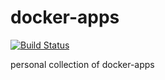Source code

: # docker-apps
[![Build Status](https://travis-ci.org/chasebolt/docker-apps.svg?branch=master)](https://travis-ci.org/chasebolt/docker-apps)

personal collection of docker-apps
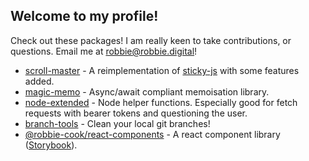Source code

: ## Welcome to my profile!

Check out these packages! I am really keen to take contributions,
or questions. Email me at robbie@robbie.digital!

- [scroll-master](https://www.npmjs.com/package/scroll-master) - A reimplementation of [sticky-js](https://rgalus.github.io/sticky-js/) with some features added.
- [magic-memo](https://www.npmjs.com/package/magic-memo) - Async/await compliant memoisation library.
- [node-extended](https://www.npmjs.com/package/node-extended) - Node helper functions. Especially good for fetch requests with bearer tokens and questioning the user.
- [branch-tools](https://www.npmjs.com/package/branch-tools) - Clean your local git branches!
- [@robbie-cook/react-components](https://www.npmjs.com/package/@robbie-cook/react-components) - A react component library ([Storybook](https://reactcomponents.robbie.digital)).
****
**Task description**
Reply with nothing but the number of lines in the entries above that hold the string "docker".

**Task response**
3